Supplied information:
============================================================

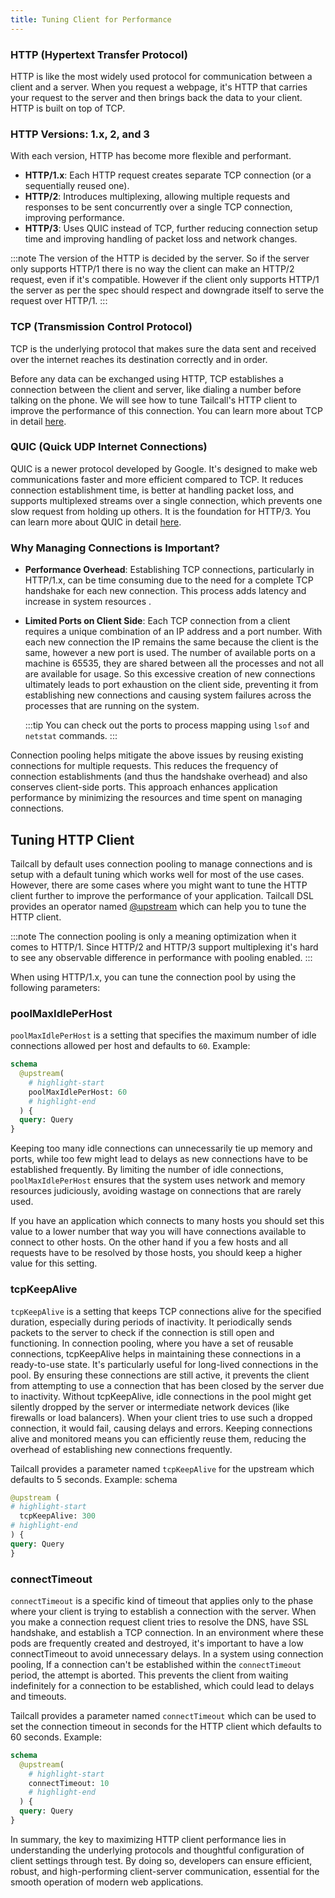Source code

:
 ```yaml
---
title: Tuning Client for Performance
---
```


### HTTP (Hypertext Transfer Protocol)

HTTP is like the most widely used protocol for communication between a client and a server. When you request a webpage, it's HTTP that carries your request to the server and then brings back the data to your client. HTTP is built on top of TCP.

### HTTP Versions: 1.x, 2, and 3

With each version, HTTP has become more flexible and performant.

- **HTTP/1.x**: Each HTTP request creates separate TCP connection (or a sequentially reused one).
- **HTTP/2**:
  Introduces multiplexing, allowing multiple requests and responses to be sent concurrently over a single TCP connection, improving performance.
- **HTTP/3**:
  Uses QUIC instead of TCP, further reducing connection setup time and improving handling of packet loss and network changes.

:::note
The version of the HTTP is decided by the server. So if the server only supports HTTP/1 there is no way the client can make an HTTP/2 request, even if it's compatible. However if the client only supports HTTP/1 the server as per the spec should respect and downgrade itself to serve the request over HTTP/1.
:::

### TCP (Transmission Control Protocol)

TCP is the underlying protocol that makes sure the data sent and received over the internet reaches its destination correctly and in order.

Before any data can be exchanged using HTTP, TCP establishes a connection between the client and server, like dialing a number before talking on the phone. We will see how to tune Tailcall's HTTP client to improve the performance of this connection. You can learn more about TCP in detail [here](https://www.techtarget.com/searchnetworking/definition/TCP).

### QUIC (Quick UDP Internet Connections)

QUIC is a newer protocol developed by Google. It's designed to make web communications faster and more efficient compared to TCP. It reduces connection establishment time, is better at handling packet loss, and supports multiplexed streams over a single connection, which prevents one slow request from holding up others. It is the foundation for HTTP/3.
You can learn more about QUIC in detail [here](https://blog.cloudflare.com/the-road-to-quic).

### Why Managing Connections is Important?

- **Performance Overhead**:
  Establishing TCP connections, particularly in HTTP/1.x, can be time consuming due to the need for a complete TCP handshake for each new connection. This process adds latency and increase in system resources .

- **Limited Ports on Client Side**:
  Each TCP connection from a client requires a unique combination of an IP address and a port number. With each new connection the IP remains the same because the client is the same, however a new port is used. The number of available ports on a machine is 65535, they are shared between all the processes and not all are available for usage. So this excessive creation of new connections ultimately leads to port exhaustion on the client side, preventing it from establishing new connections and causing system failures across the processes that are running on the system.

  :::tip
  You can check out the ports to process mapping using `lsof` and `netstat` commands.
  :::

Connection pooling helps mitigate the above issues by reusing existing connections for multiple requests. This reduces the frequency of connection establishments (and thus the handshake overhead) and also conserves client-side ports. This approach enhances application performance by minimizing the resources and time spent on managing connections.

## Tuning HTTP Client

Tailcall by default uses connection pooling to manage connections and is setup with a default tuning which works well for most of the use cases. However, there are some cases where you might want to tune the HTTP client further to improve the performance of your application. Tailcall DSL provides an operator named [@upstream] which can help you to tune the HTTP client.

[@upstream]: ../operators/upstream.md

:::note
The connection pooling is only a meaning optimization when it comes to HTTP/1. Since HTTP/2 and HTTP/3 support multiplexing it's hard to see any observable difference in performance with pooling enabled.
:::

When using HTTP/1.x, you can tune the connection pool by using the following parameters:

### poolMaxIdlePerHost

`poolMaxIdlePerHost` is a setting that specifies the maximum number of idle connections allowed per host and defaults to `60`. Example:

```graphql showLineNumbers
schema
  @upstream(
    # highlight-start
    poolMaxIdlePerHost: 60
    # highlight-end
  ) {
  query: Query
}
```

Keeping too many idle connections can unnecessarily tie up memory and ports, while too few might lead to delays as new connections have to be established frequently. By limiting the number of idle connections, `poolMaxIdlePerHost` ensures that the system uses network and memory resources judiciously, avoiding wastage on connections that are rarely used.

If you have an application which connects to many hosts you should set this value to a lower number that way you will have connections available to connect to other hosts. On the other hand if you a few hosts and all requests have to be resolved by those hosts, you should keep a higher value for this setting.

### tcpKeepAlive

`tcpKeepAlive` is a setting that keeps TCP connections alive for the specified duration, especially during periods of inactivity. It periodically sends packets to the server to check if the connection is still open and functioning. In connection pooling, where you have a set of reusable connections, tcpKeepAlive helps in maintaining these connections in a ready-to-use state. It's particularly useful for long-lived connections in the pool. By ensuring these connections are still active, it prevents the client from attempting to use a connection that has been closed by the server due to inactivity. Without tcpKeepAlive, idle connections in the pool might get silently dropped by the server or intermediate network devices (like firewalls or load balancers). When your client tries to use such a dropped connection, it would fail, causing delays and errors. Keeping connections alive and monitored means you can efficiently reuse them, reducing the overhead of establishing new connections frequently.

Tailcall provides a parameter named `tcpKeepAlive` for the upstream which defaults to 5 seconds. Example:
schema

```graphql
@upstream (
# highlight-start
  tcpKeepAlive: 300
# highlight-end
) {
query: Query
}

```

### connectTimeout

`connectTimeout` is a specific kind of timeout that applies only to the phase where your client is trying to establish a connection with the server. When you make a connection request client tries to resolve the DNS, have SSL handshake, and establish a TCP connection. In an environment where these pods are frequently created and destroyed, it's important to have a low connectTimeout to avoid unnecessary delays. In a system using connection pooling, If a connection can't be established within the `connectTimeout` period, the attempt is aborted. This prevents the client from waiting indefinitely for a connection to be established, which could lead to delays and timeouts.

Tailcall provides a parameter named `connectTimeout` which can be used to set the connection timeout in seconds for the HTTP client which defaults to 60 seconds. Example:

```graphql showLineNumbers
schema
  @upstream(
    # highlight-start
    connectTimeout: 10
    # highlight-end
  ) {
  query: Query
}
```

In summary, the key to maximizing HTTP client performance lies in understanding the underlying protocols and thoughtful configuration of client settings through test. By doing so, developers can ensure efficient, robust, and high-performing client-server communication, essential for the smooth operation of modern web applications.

============================================================

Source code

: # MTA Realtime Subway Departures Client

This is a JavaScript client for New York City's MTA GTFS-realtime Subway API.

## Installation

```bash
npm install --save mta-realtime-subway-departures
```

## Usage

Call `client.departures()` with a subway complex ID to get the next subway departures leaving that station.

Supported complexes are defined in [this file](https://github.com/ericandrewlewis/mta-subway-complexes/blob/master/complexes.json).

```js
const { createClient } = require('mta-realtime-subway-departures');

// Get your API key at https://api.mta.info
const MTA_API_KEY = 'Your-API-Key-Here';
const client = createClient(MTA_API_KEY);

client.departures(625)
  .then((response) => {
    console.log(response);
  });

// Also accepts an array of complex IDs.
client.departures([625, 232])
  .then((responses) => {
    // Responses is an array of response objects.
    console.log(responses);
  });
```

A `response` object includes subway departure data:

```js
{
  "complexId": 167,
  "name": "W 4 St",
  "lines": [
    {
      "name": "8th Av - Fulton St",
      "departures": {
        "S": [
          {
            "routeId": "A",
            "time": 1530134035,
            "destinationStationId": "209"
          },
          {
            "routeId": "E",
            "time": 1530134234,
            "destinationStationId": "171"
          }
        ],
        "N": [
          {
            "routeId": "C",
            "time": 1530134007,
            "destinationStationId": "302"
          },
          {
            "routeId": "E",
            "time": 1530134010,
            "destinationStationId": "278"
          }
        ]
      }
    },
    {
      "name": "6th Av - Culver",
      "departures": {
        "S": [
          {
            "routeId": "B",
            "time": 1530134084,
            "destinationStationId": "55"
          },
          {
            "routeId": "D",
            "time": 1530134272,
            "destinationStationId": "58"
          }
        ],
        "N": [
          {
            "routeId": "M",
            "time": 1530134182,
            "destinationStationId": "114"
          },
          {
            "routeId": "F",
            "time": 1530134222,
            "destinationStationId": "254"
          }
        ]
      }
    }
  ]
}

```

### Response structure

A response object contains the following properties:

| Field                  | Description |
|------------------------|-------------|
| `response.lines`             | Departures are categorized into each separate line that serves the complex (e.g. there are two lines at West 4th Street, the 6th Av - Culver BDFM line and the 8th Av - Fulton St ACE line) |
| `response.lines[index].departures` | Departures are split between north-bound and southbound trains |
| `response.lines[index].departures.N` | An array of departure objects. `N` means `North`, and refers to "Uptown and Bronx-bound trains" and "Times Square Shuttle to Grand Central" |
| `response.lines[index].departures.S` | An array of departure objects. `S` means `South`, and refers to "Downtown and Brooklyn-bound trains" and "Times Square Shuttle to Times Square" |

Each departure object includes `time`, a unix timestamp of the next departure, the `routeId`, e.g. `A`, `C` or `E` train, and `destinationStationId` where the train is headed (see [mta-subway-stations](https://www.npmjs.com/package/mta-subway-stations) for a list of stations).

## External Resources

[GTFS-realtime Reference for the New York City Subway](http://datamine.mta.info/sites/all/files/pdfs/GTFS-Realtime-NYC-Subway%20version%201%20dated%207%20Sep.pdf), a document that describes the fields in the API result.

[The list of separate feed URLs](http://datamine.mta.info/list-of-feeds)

============================================================

List, from the entries above, every line in which the word "datamine" shows up.

Expected answer:
[GTFS-realtime Reference for the New York City Subway](http://datamine.mta.info/sites/all/files/pdfs/GTFS-Realtime-NYC-Subway%20version%201%20dated%207%20Sep.pdf), a document that describes the fields in the API result.
[The list of separate feed URLs](http://datamine.mta.info/list-of-feeds)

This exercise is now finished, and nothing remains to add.